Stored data

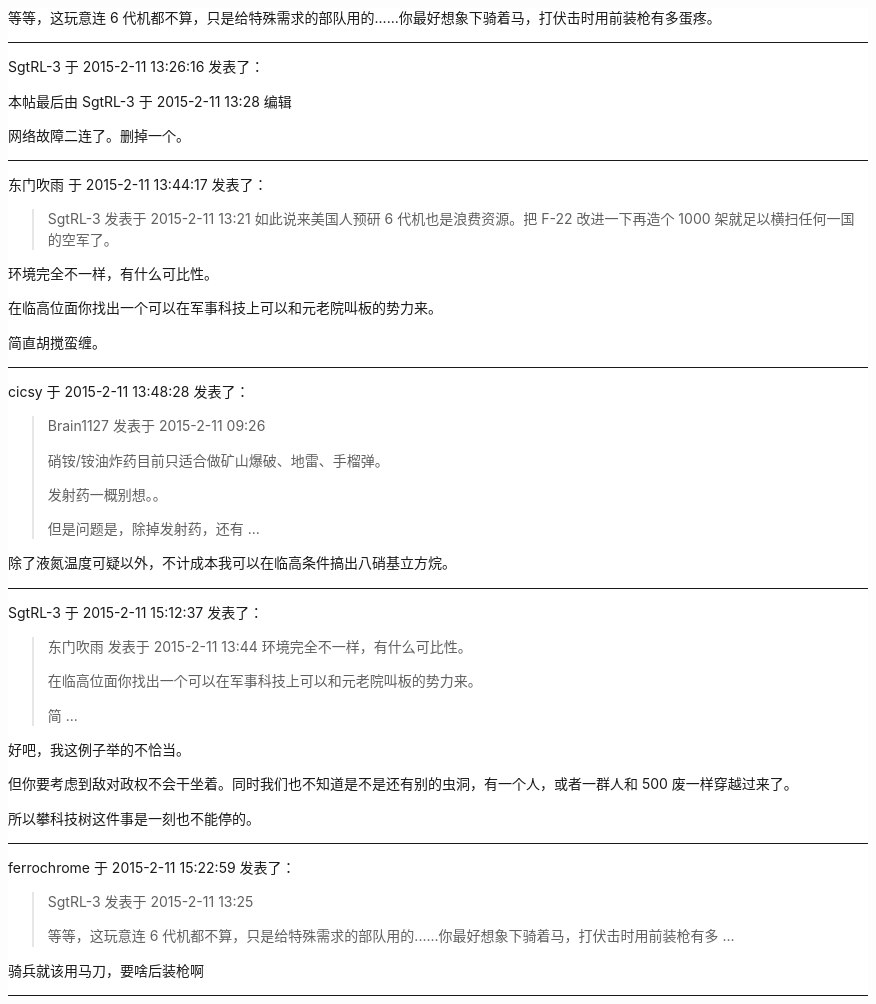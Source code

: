 等等，这玩意连 6 代机都不算，只是给特殊需求的部队用的......你最好想象下骑着马，打伏击时用前装枪有多蛋疼。

---

SgtRL-3 于 2015-2-11 13:26:16 发表了：

本帖最后由 SgtRL-3 于 2015-2-11 13:28 编辑

网络故障二连了。删掉一个。

---

东门吹雨 于 2015-2-11 13:44:17 发表了：

> SgtRL-3 发表于 2015-2-11 13:21 如此说来美国人预研 6 代机也是浪费资源。把 F-22 改进一下再造个 1000 架就足以横扫任何一国的空军了。

环境完全不一样，有什么可比性。

在临高位面你找出一个可以在军事科技上可以和元老院叫板的势力来。

简直胡搅蛮缠。

---

cicsy 于 2015-2-11 13:48:28 发表了：

> Brain1127 发表于 2015-2-11 09:26
>
> 硝铵/铵油炸药目前只适合做矿山爆破、地雷、手榴弹。
>
> 发射药一概别想。。
>
> 但是问题是，除掉发射药，还有 ...

除了液氮温度可疑以外，不计成本我可以在临高条件搞出八硝基立方烷。

---

SgtRL-3 于 2015-2-11 15:12:37 发表了：

> 东门吹雨 发表于 2015-2-11 13:44 环境完全不一样，有什么可比性。
>
> 在临高位面你找出一个可以在军事科技上可以和元老院叫板的势力来。
>
> 简 ...

好吧，我这例子举的不恰当。

但你要考虑到敌对政权不会干坐着。同时我们也不知道是不是还有别的虫洞，有一个人，或者一群人和 500 废一样穿越过来了。

所以攀科技树这件事是一刻也不能停的。

---

ferrochrome 于 2015-2-11 15:22:59 发表了：

> SgtRL-3 发表于 2015-2-11 13:25
>
> 等等，这玩意连 6 代机都不算，只是给特殊需求的部队用的......你最好想象下骑着马，打伏击时用前装枪有多 ...

骑兵就该用马刀，要啥后装枪啊

---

> [Task prompt] Write out the lines of the records exactly, starting at the one holding "发表于 2015-2-11 13:25" and ending with the last line, and include no others.

> [Result of this task]
> SgtRL-3 发表于 2015-2-11 13:25
>
> 等等，这玩意连 6 代机都不算，只是给特殊需求的部队用的......你最好想象下骑着马，打伏击时用前装枪有多 ...

骑兵就该用马刀，要啥后装枪啊

---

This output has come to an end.